Writing a CV can be a daunting task, especially if you’re starting from scratch. Everybody’s CV is different so there isn’t a miracle formula for the perfect CV. It should always be clearly formatted and short enough for a recruiter to scan quickly though and most importantly, tailored to the role you’re applying for. The following checklist will steer you in the best direction.
Contact Details – You’d think this would be a given but sometimes applicants don’t put any way to get hold of them on their CV! Also check that you have included up to date mobile numbers and email addresses as unfortunately it’s quite common for people to not update their CV with these. It’s not entirely necessary to put your full address down but you should list the city or town because it’s a red flag to recruiters if you don’t put a location because it looks like you are just applying for every job under the sun. Some candidates also include their LinkedIn profile address, but this is only advisable if you have a good, up-to-date LinkedIn page.
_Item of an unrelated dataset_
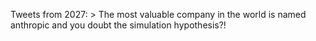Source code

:Tweets from 2027: &gt; The most valuable company in the world is named anthropic and you doubt the simulation hypothesis?!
Profile – Start your CV with a short summary about yourself. This only needs to be a few lines and should summarise and emphasise your key attributes and your intended future career path. Make sure you avoid clichés such as “works well alone or in a team”, “good timekeeping” or “honest” because such things are a given and can potentially make the applicant look idiotic - recruiters always enjoy CVs boasting “attention to detail” followed by spelling mistakes, grammatical errors and other blunders.
Key Skills – This should be a bullet pointed list of your most useful skills such as stakeholder management, user training, systems analysis etc. IT candidates should always list systems and relevant technologies as well because specialist recruiters generally search by software so you could miss out on a role if you neglect to add a niche system to your CV.
Achievements – This is a very popular section with hiring managers, especially in relation to management candidates. Add a few bullet points regarding any impressive accomplishments in your working life or education if you’re just starting out. The point is to stand out positively from the competition.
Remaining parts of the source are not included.